**Description of the task**. Without changing anything, set down every line shown below.

[Opening Record excerpts section]

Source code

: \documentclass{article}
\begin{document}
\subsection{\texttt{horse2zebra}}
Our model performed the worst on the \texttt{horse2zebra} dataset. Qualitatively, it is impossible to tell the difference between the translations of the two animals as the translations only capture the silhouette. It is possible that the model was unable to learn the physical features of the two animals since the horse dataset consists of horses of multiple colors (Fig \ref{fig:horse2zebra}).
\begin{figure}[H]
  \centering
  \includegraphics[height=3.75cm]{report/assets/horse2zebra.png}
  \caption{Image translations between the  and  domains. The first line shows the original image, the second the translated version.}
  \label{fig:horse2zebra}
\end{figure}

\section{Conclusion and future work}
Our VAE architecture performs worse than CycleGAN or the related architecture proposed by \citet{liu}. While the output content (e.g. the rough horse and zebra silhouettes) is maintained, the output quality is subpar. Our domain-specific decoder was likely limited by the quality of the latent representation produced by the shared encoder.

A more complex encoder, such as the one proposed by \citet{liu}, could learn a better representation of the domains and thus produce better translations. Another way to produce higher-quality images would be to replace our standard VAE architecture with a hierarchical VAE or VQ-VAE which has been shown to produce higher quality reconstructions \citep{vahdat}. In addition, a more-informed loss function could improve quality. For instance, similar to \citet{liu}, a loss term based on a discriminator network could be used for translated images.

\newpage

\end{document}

[Closing Record excerpts section]

**Task answer**.
Source code

: \documentclass{article}
\begin{document}
\subsection{\texttt{horse2zebra}}
Our model performed the worst on the \texttt{horse2zebra} dataset. Qualitatively, it is impossible to tell the difference between the translations of the two animals as the translations only capture the silhouette. It is possible that the model was unable to learn the physical features of the two animals since the horse dataset consists of horses of multiple colors (Fig \ref{fig:horse2zebra}).
\begin{figure}[H]
  \centering
  \includegraphics[height=3.75cm]{report/assets/horse2zebra.png}
  \caption{Image translations between the  and  domains. The first line shows the original image, the second the translated version.}
  \label{fig:horse2zebra}
\end{figure}

\section{Conclusion and future work}
Our VAE architecture performs worse than CycleGAN or the related architecture proposed by \citet{liu}. While the output content (e.g. the rough horse and zebra silhouettes) is maintained, the output quality is subpar. Our domain-specific decoder was likely limited by the quality of the latent representation produced by the shared encoder.

A more complex encoder, such as the one proposed by \citet{liu}, could learn a better representation of the domains and thus produce better translations. Another way to produce higher-quality images would be to replace our standard VAE architecture with a hierarchical VAE or VQ-VAE which has been shown to produce higher quality reconstructions \citep{vahdat}. In addition, a more-informed loss function could improve quality. For instance, similar to \citet{liu}, a loss term based on a discriminator network could be used for translated images.

\newpage

\end{document}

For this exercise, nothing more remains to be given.